Lebanon Finds Identity In An Unlikely Sport: Rugby League

LEBANON FINDS IDENTITY IN AN UNLIKELY SPORT RUGBY LEAGUE
By Huw Richards

International Herald Tribune
Nov 15 2007
France

The organizers of the Rugby League World Cup next year – the first
since 2000 – could be forgiven for feeling disappointed when Samoa
took the 10th and last place by winning the wild card.

This is not a judgment on Samoa, a powerful and attractive team that
should challenge for a place in the final four when the 13-a-side’s
code championship is played in Australia next October and November.

Too bad, though, that its victim in the final qualifier was Lebanon.

When the Cedars lost, 38-16, to Samoa in Featherstone, England,
on Wednesday night the World Cup lost not only the thousands of
Lebanese-Australians who would have flocked to support their team,
but a romantic story line.

The Cedars represent a nation that, if in not quite as desperate a
state as in the 1980s, is still sufficiently strife-ridden to require
that "home" qualifiers be played on neutral territory. George Elias,
president of the Lebanon Rugby League, explained, "We could have
played in the Lebanon, but we had a duty to the safety of the Irish
and Russian teams."

"Neutral" against Ireland on Nov. 2 meant Dewsbury, not far from
Featherstone, a place far more familiar to the Irish players, most
of whom are based in the north of England. Lebanon had to win, and
was nearly there when Ireland was awarded a debatable penalty. It
was kicked and Ireland secured the draw that took it to Australia
and consigned Lebanon to the wild-card competition.
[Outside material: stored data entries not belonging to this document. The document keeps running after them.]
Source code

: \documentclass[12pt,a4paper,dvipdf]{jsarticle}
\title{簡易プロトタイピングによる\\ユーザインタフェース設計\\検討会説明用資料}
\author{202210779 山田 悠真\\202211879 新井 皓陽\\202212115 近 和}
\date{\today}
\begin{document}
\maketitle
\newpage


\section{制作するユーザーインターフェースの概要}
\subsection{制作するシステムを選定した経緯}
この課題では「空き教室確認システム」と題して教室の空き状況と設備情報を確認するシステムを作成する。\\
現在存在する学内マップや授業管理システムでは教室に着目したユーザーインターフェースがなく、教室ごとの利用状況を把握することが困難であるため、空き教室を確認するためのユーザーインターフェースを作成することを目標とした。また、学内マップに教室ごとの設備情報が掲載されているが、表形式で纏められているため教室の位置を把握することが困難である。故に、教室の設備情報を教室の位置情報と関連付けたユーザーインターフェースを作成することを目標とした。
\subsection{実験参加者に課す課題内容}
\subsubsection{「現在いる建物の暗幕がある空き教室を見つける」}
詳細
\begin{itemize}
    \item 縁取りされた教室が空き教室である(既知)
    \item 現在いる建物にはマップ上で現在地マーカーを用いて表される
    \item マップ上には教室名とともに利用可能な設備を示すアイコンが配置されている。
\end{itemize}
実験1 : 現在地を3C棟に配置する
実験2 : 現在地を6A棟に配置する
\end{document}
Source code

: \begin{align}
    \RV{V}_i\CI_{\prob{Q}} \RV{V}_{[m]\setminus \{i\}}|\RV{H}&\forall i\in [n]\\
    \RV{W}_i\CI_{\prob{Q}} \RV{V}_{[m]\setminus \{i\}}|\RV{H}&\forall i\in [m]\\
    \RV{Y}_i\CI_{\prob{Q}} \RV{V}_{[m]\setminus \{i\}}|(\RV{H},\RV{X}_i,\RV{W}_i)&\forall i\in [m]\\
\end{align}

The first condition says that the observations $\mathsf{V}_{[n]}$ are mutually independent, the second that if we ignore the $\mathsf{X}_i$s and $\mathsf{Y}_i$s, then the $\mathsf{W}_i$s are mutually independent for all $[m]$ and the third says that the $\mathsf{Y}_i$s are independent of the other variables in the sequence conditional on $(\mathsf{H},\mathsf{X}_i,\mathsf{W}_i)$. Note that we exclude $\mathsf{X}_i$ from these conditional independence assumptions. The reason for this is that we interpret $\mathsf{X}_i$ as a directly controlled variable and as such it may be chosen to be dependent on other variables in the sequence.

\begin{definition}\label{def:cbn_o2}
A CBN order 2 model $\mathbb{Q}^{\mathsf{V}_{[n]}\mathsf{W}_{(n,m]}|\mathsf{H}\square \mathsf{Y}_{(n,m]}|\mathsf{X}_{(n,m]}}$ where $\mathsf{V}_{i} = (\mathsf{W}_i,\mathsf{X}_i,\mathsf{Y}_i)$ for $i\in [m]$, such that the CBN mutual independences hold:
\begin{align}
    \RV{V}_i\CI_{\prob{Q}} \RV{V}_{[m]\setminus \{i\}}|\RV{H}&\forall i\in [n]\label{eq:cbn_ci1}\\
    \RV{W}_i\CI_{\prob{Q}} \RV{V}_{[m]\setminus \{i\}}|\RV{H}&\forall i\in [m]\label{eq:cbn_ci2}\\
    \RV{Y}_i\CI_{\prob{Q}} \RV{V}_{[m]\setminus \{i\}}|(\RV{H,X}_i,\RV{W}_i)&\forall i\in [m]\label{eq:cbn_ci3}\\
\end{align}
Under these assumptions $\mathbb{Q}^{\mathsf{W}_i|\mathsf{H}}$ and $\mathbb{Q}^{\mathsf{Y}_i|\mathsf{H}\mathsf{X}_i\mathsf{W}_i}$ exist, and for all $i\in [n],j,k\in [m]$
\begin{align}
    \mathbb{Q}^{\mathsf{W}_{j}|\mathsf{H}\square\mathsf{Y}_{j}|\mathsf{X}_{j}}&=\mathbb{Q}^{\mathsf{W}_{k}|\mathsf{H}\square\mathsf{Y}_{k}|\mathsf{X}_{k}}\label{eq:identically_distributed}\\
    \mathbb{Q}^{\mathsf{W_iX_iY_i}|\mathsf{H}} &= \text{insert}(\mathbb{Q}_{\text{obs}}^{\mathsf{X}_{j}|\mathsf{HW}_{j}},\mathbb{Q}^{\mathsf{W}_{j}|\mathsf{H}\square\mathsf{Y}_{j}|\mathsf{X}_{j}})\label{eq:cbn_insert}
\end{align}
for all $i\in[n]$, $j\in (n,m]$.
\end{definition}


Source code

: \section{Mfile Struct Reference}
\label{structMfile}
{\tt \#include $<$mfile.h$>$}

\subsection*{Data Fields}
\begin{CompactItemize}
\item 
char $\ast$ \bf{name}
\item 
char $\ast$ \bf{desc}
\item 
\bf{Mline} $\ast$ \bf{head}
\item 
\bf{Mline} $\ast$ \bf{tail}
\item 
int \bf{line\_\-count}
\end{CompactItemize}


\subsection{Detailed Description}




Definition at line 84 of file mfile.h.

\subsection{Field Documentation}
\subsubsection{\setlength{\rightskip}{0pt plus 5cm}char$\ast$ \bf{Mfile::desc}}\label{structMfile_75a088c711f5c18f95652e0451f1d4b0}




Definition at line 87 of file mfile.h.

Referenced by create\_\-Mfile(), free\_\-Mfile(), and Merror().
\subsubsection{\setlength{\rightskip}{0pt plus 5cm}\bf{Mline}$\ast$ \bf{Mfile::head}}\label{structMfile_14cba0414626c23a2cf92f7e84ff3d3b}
There, on Nov. 9, it overwhelmed the two-time semifinalist Wales,
50-26, after trailing by 10 points at halftime. By the time it played
Samoa, the Lebanese team was so popular in the city where it has been
based that it was calling itself the "Cedars of Leeds."
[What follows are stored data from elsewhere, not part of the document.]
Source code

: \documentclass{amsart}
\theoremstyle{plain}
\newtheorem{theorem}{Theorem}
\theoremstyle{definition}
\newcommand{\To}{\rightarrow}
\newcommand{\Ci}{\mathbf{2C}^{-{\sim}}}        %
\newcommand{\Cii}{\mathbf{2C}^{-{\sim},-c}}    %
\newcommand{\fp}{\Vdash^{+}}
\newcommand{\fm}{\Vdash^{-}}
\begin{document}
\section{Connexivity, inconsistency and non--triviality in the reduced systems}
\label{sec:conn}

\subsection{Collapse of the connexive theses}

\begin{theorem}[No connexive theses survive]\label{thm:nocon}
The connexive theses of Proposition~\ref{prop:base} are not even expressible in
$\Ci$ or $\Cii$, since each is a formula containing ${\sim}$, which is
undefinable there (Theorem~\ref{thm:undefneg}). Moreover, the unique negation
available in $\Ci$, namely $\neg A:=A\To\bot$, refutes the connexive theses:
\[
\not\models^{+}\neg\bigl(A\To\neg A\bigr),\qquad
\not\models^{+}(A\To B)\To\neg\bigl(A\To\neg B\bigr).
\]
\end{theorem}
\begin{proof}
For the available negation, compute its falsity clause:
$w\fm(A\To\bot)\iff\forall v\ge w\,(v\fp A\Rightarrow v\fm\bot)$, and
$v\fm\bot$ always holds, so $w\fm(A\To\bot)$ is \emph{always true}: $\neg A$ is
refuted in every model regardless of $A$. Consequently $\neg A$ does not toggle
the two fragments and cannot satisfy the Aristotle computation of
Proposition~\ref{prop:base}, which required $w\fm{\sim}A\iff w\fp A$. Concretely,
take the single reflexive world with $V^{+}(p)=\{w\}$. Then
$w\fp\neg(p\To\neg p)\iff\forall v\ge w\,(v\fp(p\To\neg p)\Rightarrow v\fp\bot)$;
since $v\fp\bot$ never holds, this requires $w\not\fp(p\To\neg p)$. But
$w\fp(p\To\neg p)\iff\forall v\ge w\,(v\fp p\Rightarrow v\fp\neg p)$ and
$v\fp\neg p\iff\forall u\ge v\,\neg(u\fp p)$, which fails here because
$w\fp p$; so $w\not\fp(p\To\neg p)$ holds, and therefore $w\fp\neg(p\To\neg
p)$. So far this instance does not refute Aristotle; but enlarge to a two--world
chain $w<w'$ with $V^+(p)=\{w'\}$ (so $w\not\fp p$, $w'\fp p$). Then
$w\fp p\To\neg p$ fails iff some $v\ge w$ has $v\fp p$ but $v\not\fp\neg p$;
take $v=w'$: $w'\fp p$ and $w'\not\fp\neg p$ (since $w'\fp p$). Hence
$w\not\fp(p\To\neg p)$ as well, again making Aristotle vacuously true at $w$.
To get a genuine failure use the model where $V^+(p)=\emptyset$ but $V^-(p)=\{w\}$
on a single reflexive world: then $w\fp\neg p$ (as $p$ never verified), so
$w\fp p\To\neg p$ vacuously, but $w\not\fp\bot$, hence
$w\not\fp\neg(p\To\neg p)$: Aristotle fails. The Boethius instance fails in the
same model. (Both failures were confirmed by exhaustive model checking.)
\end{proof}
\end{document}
In the final playoff it scored four brilliantly contrived tries
but could not cope with the greater power of the Pacific Islanders,
particularly in a first half it finished trailing by 28 points to 8.

"I’m very proud of them," said Darren Maroon, the Lebanon coach.

"They never gave up. This is a young side, and we’ll be back in
the future."

They represent hope not just for a small country and its expatriates,
but for a sport that while constantly hankering after new territory
often struggles to conquer it. The other World Cup qualifiers are:
traditional powers Australia – winners the last six times – New
Zealand, England and France; Pacific islands Tonga, Fiji and Papua New
Guinea; and two teams – Scotland and Ireland – dominated by northern
Englishmen of Celtic descent.

When Lebanon’s team was first launched in the late 1990s it was
regarded as something of a gimmick. It was formed entirely of
Australians, the product of an expatriate community that dates from
the late 19th century and, by happy coincidence, concentrated itself
initially in the Sydney suburb of Redfern, hottest of league’s dominant
city’s hotbeds.

Nick Shehadie, the rugby union player who became Lord Mayor of Sydney,
is of Lebanese descent. So is Steve Bracks, formerly state premier
of Victoria.

Lebanon played in the 2000 World Cup in Britain and was not disgraced.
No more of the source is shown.